Aug 19, 2011

Travellers queue up to trial body scanners

The completion of a trial of new body scanning technology at Sydney International Airport has seen passengers heading off overseas queuing up to volunteer.

The trial ends in Sydney today before heading to Melbourne and has seen the technology used over 4,000 times during the past three weeks.

Around 60 percent of passengers have been cleared to proceed after being screened and 40 percent were identified as having metallic and non-metallic items in or under their clothing.

No prohibited items were located and most of the alarms were caused by items such as wallets and jewellery.

They’re exactly the type of items the scanners are designed to detect and are evidence they are working.

The equipment is the most advanced passenger screening technology in the world and is part of the Government’s commitment to protecting the travelling public.

The scanners are perfectly safe with one body scanner emitting 10,000 times less radio frequency energy than an average mobile phone call.

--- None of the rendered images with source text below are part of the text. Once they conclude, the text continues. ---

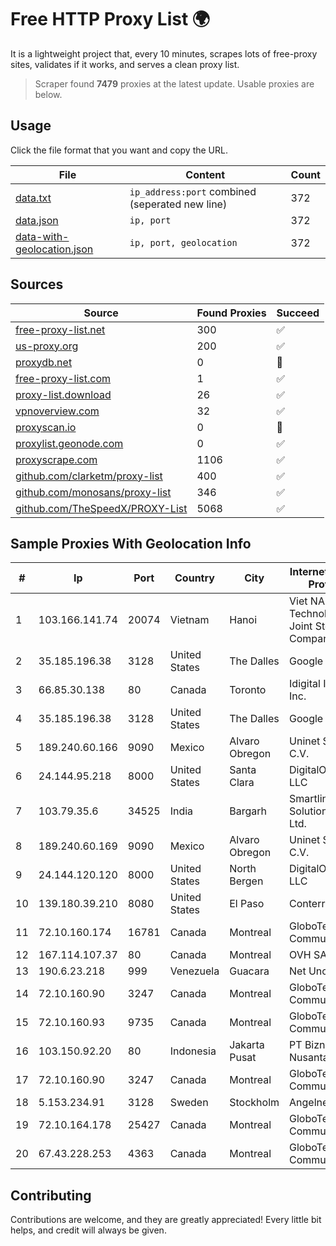 
# Free HTTP Proxy List 🌍

It is a lightweight project that, every 10 minutes, scrapes lots of free-proxy sites, validates if it works, and serves a clean proxy list.


> Scraper found **7479** proxies at the latest update. Usable proxies are below.

## Usage

Click the file format that you want and copy the URL.


|File|Content|Count|
|----|-------|-----|
|[data.txt](https://raw.githubusercontent.com/themiralay/Proxy-List-World/master/data.txt)|`ip_address:port` combined (seperated new line)|372|
|[data.json](https://raw.githubusercontent.com/themiralay/Proxy-List-World/master/data.json)|`ip, port`|372|
|[data-with-geolocation.json](https://raw.githubusercontent.com/themiralay/Proxy-List-World/master/data-with-geolocation.json)|`ip, port, geolocation`|372|

## Sources

|Source|Found Proxies|Succeed|
|------|-------------|-------|
|[free-proxy-list.net](https://free-proxy-list.net)|300|✅|
|[us-proxy.org](https://www.us-proxy.org)|200|✅|
|[proxydb.net](http://proxydb.net)|0|🚫|
|[free-proxy-list.com](https://free-proxy-list.com/?page=&port=&type%5B%5D=http&type%5B%5D=https&up_time=0&search=Search)|1|✅|
|[proxy-list.download](https://www.proxy-list.download/HTTP)|26|✅|
|[vpnoverview.com](https://vpnoverview.com/privacy/anonymous-browsing/free-proxy-servers)|32|✅|
|[proxyscan.io](https://www.proxyscan.io)|0|🚫|
|[proxylist.geonode.com](https://proxylist.geonode.com/api/proxy-list?limit=300&page=1&sort_by=lastChecked&sort_type=desc&protocols=http,https)|0|✅|
|[proxyscrape.com](https://api.proxyscrape.com/v2/?request=displayproxies&protocol=http&timeout=10000&country=all&ssl=all&anonymity=all)|1106|✅|
|[github.com/clarketm/proxy-list](https://raw.githubusercontent.com/clarketm/proxy-list/master/proxy-list-raw.txt)|400|✅|
|[github.com/monosans/proxy-list](https://raw.githubusercontent.com/monosans/proxy-list/main/proxies/http.txt)|346|✅|
|[github.com/TheSpeedX/PROXY-List](https://raw.githubusercontent.com/TheSpeedX/PROXY-List/master/http.txt)|5068|✅|


## Sample Proxies With Geolocation Info

|#|Ip|Port|Country|City|Internet Service Provider|
|-|--|----|-------|----|-------------------------|
|1|103.166.141.74|20074|Vietnam|Hanoi|Viet NAM Cloud Technology Joint Stock Company|
|2|35.185.196.38|3128|United States|The Dalles|Google LLC|
|3|66.85.30.138|80|Canada|Toronto|Idigital Internet Inc.|
|4|35.185.196.38|3128|United States|The Dalles|Google LLC|
|5|189.240.60.166|9090|Mexico|Alvaro Obregon|Uninet S.A. de C.V.|
|6|24.144.95.218|8000|United States|Santa Clara|DigitalOcean, LLC|
|7|103.79.35.6|34525|India|Bargarh|Smartlink Solutions Pvt. Ltd.|
|8|189.240.60.169|9090|Mexico|Alvaro Obregon|Uninet S.A. de C.V.|
|9|24.144.120.120|8000|United States|North Bergen|DigitalOcean, LLC|
|10|139.180.39.210|8080|United States|El Paso|Conterra|
|11|72.10.160.174|16781|Canada|Montreal|GloboTech Communications|
|12|167.114.107.37|80|Canada|Montreal|OVH SAS|
|13|190.6.23.218|999|Venezuela|Guacara|Net Uno|
|14|72.10.160.90|3247|Canada|Montreal|GloboTech Communications|
|15|72.10.160.93|9735|Canada|Montreal|GloboTech Communications|
|16|103.150.92.20|80|Indonesia|Jakarta Pusat|PT Biznet Gio Nusantara|
|17|72.10.160.90|3247|Canada|Montreal|GloboTech Communications|
|18|5.153.234.91|3128|Sweden|Stockholm|Angelnet Limited|
|19|72.10.164.178|25427|Canada|Montreal|GloboTech Communications|
|20|67.43.228.253|4363|Canada|Montreal|GloboTech Communications|



## Contributing

Contributions are welcome, and they are greatly appreciated! Every
little bit helps, and credit will always be given.

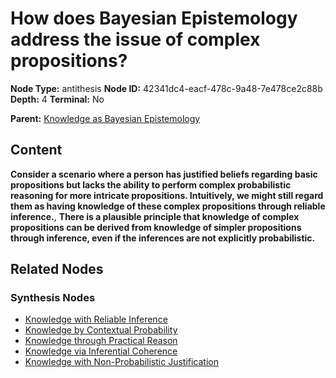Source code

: # How does Bayesian Epistemology address the issue of complex propositions?

**Node Type:** antithesis
**Node ID:** 42341dc4-eacf-478c-9a48-7e478ce2c88b
**Depth:** 4
**Terminal:** No

**Parent:** [Knowledge as Bayesian Epistemology](knowledge-as-bayesian-epistemology-synthesis-a43b8493-b553-47d7-956a-121558a796e0.md)

## Content

**Consider a scenario where a person has justified beliefs regarding basic propositions but lacks the ability to perform complex probabilistic reasoning for more intricate propositions. Intuitively, we might still regard them as having knowledge of these complex propositions through reliable inference.**, **There is a plausible principle that knowledge of complex propositions can be derived from knowledge of simpler propositions through inference, even if the inferences are not explicitly probabilistic.**

## Related Nodes

### Synthesis Nodes

- [Knowledge with Reliable Inference](knowledge-with-reliable-inference-synthesis-fae7e1c2-7d39-4020-85dd-6ba29f296083.md)
- [Knowledge by Contextual Probability](knowledge-by-contextual-probability-synthesis-9dbb6e44-6604-48b1-92ef-84b8e588b2b4.md)
- [Knowledge through Practical Reason](knowledge-through-practical-reason-synthesis-3b631f79-6af5-4ff8-ab46-c0b2a08dc526.md)
- [Knowledge via Inferential Coherence](knowledge-via-inferential-coherence-synthesis-a1649704-5fb0-44cf-9f6c-b34d4448cb42.md)
- [Knowledge with Non-Probabilistic Justification](knowledge-with-non-probabilistic-justification-synthesis-edb3d60d-6a61-4c65-8708-8096667ac4f6.md)
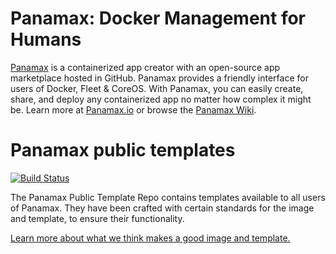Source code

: # Panamax: Docker Management for Humans

[Panamax](http://panamax.io) is a containerized app creator with an open-source app marketplace hosted in GitHub. Panamax provides a friendly interface for users of Docker, Fleet & CoreOS. With Panamax, you can easily create, share, and deploy any containerized app no matter how complex it might be. Learn more at [Panamax.io](http://panamax.io) or browse the [Panamax Wiki](https://github.com/CenturyLinkLabs/panamax-ui/wiki).

# Panamax public templates

[![Build Status](https://api.shippable.com/projects/53e91ba145d07f8900ec614c/badge/master)](https://www.shippable.com/projects/53e91ba145d07f8900ec614c)

The Panamax Public Template Repo contains templates available to all users of Panamax. They have been crafted with certain standards for the image and template, to ensure their functionality. 

[Learn more about what we think makes a good image and template.](https://github.com/CenturyLinkLabs/panamax-ui/wiki/Panamax-Public-Templates)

It also protects the privacy of passengers with the same generic image displayed for all travellers and no individuals images are stored or shared.

Feedback from the public indicates that there is genuine traveller interest in the technology and what the Government is doing to boost the security of our airlines.

Australia has safe aviation record with around 13 million people flying out of our international airports each year.

The trial of body scanning technology will continue at Melbourne International Airport from 5 to 30 September.

After an evaluation of the trial, the Government plans to roll-out body scanning technology at Australia’s international gateway airports.

The new technology is part of the Government’s $200 million Strengthening Aviation Security Initiative.